O n.º 1 do art.º 21.º estabelece, no âmbito da “não discriminação”, estabelece que “é proibida a discriminação em razão,
designadamente, do sexo, raça, cor ou origem étnica ou social, caraterísticas
genéticas, língua, religião ou convicções, opiniões políticas ou outras,
pertença a uma minoria nacional, riqueza, nascimento, deficiência, idade ou
orientação sexual”.
E
o n.º 1 do art.º 52.º, no “âmbito e interpretação dos direitos e dos princípios”,
estipula que “qualquer restrição ao
exercício dos direitos e liberdades reconhecidos pela presente Carta deve ser
prevista por lei e respeitar o conteúdo essencial desses direitos e liberdades”
e que, “na observância do princípio da
proporcionalidade, essas restrições só podem ser introduzidas se forem
necessárias e corresponderem efetivamente a objetivos de interesse geral
reconhecidos pela União ou à necessidade de proteção dos direitos e liberdades
de terceiros”.
Sempre tive dúvidas sobre se a liberdade de expressão e a liberdade de imprensa são direitos absolutos ou que se sobreponham a outros direitos, liberdades e garantias.

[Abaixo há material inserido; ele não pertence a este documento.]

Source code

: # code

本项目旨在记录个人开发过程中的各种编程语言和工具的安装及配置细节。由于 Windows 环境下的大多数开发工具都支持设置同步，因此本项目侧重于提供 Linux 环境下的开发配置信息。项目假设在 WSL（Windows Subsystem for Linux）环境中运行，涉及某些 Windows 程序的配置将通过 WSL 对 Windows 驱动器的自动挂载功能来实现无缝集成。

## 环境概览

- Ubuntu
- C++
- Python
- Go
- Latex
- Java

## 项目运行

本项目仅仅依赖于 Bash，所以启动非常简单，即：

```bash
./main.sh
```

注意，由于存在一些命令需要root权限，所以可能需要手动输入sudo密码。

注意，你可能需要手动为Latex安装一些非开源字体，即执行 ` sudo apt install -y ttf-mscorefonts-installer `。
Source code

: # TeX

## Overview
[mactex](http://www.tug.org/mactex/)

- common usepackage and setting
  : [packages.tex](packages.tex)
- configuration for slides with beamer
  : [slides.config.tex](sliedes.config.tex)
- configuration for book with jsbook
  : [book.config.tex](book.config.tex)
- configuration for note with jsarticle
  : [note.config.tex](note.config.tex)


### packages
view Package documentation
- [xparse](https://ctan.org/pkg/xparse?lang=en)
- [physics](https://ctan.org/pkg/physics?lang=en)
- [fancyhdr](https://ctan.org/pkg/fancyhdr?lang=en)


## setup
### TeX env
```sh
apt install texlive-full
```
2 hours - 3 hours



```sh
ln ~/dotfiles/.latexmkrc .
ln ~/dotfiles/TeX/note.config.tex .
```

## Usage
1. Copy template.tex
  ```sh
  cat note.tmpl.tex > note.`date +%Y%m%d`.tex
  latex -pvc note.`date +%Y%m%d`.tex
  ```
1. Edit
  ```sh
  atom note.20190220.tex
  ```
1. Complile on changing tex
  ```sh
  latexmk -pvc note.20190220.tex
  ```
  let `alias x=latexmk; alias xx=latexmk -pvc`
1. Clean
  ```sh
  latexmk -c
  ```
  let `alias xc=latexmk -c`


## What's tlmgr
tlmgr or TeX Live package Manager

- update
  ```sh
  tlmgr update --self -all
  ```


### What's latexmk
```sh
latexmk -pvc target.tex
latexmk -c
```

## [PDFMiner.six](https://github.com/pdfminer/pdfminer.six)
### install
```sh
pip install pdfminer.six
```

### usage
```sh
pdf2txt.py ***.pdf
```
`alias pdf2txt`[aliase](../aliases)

Mesmo assim, penso que o legislador húngaro exorbita em proibir a circulação de livros e filmes de referência LGBT, por acessíveis só a quem o quiser. Já se lhe reconhecerá o direito de, face ao art.º 52.º restringir a representação e a promoção da homossexualidade no espaço público (e fê-lo por lei), já que as legislações nacionais soem acautelar e até criminalizar a exibição sexual e a importunação sexual pública ou privada (se intempestiva) mesmo entre heterossexuais. Porém, não podem os poderes impedir ou limitar o acesso ao emprego ou permanência nele a quem quer que seja.
Penso,
sem invocar qualquer moralismo, que a UEFA agiu bem em não autorizar a iluminação
do estádio com as cores do arco-íris. Com efeito, embora os Estados não devam
proceder a discriminações, um evento desportivo congregador de tendências e
vontades não deve tomar partido – e aí saúda-se a neutralidade circunstancial da
presidência portuguesa da UE. O estádio pode ter as cores do clube habitualmente
anfitrião, do município, do país ou da UEFA. Por outro lado, o respeito pelos
grupos minoritários não lhes permite a sobreposição ao ver, sentir e pensar das
maiorias. E, enquanto a igualdade de género é conquista humana dos tempos,
inscrita nas constituições democráticas e na CDFUE (art.º 23.º), a identidade de género não tem
suporte inequívoco na ciência nem na CDFUE.